There’s no escaping a change in your personal schedule if you’re a parent, and this includes your exercise routine. Two-hour weekend gym sessions are now replaced with everything from sleep exhaustion to soccer practice, making it easy to go down the rabbit hole of inactivity and poor health choices. Money may be tight since there’s only one income stream, so a gym membership may no longer be possible. Even if you can’t keep your old agenda, there are ways to stay fit while keeping your self-esteem elevated in the process.
Problem: Lack of Time
- Book exercise like an appointment
Make exercise a priority by scheduling it in your daily planner like you would a PTA meeting. Research has shown that parents’ personal stress affects children in a negative manner, so maintaining hobbies like exercise are recommended for a healthy parent-to-child relationship.
- Embrace functional movement
Consider riding your bike to work, taking a walk at lunch, choosing the stairs over the elevator, or simply getting up and moving throughout day—every step counts
- Exercise smart, not hard
High-intensity interval training (HIIT) experienced an uprise in popularity starting in the early 2010s, and it hasn’t lost its luster yet. The theory that one can burn more calories and fat in under 30 minutes by participating in a combination of short periods of intense anaerobic exercise and periods of rest is appealing to both those short on time and not into exercise.

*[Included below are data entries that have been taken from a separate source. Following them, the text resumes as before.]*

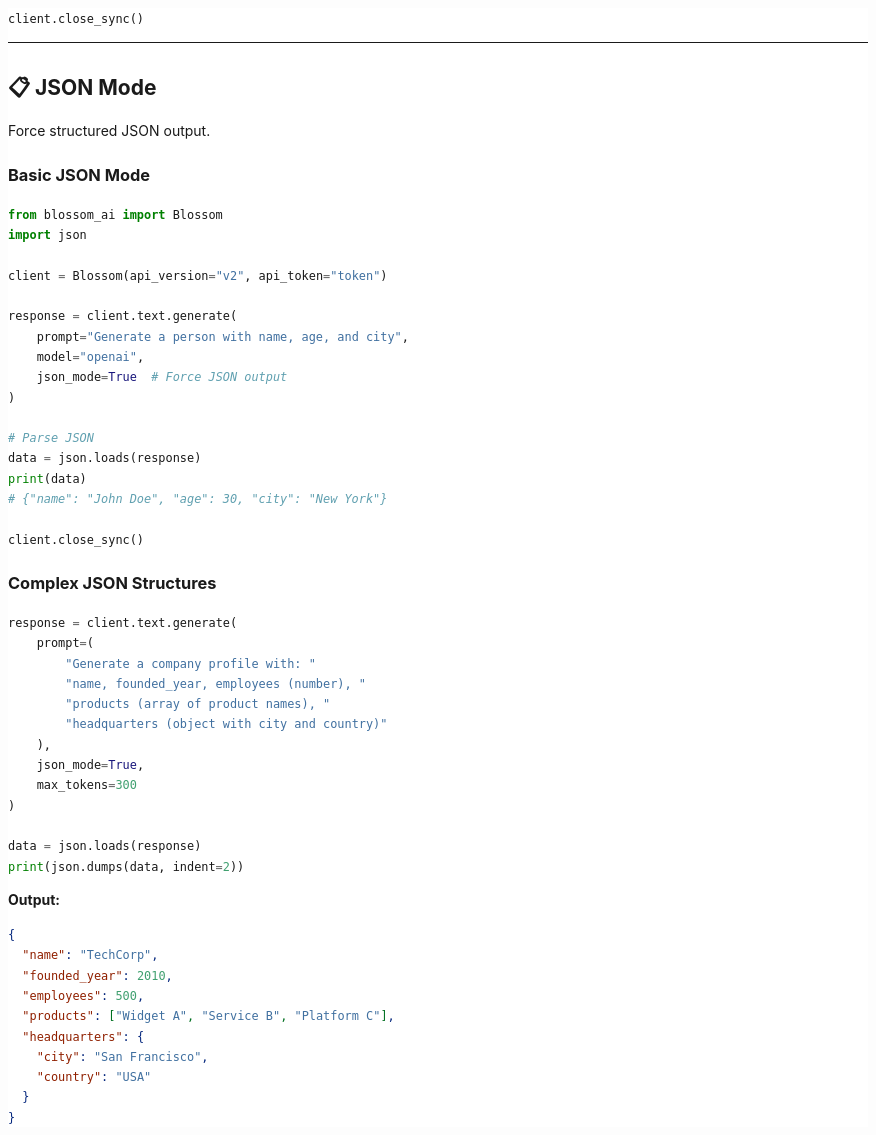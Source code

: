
 ```python
client.close_sync()
```

---

## 📋 JSON Mode

Force structured JSON output.

### Basic JSON Mode

```python
from blossom_ai import Blossom
import json

client = Blossom(api_version="v2", api_token="token")

response = client.text.generate(
    prompt="Generate a person with name, age, and city",
    model="openai",
    json_mode=True  # Force JSON output
)

# Parse JSON
data = json.loads(response)
print(data)
# {"name": "John Doe", "age": 30, "city": "New York"}

client.close_sync()
```

### Complex JSON Structures

```python
response = client.text.generate(
    prompt=(
        "Generate a company profile with: "
        "name, founded_year, employees (number), "
        "products (array of product names), "
        "headquarters (object with city and country)"
    ),
    json_mode=True,
    max_tokens=300
)

data = json.loads(response)
print(json.dumps(data, indent=2))
```

**Output:**
```json
{
  "name": "TechCorp",
  "founded_year": 2010,
  "employees": 500,
  "products": ["Widget A", "Service B", "Platform C"],
  "headquarters": {
    "city": "San Francisco",
    "country": "USA"
  }
}
```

Problem: Finding Energy and Motivation
- Be a role model
A recent study revealed that kids are more apt to embrace exercise and a healthy lifestyle if their parents are engaged in physical fitness. How’s that for motivation?
- Stay active with your kids
Make regular stroller walks/jogs a part of your routine. If you have older children, stay active together by biking, swimming, or simply tossing a ball around the backyard. You’ll be taking care of yourself while providing a healthy foundation for your kids, too.
- Sign up for a mini-marathon or race
No matter how many miles, participating in a race of any kind requires proper training and dedication. Added bonus: Some races will allow you to raise money for a good cause.
- Set goals with healthy rewards
It’s important that your goals are realistic, specific, measurable, attainable, relevant, and time-bound—in other words, “SMART.” Reward yourself with something non-food-related such as a manicure or movie tickets.
- Join a fitness group with other single parents
Many local communities have organized activities to meet the needs of single parents. There are several resources to help you find a group where you can couple your workout with emotional support.
- Work out a trade with another single parent
Work out a schedule with another single parent to swap a time frame to watch one another’s kids and squeeze in a workout.
- Work out at home or on the go
With thousands of motivating fitness apps to choose from, it’s easy to execute an inexpensive, gym-quality workout in the privacy of your own home. Or, prevent monotony by taking your workout to the great outdoors. Opt for a public space like a park. It’s been proven that time outdoors is good for your mind because your vitamin D levels receive a boost.
- Invest in inexpensive equipment
Incorporating dumbbells and resistance bands into your routine increases the body’s ability to build muscle and strength. To see continued improvement, adjust your routine every six to eight weeks. Variables include: sets, types of exercises, number of repetitions, weight, and rest periods. Save money by shopping at online auctions or resale shops for used equipment.
Staying fit is a marathon, not a sprint
It’s impossible to keep up with the same fitness schedule as you did before you were a single parent, but that doesn’t mean you still can’t live a healthy lifestyle and be your best self. Whether you’re an old pro getting back into action or jumping on the fitness bandwagon for the first time, slow and steady wins the race if you want to make a lifelong commitment to physical fitness.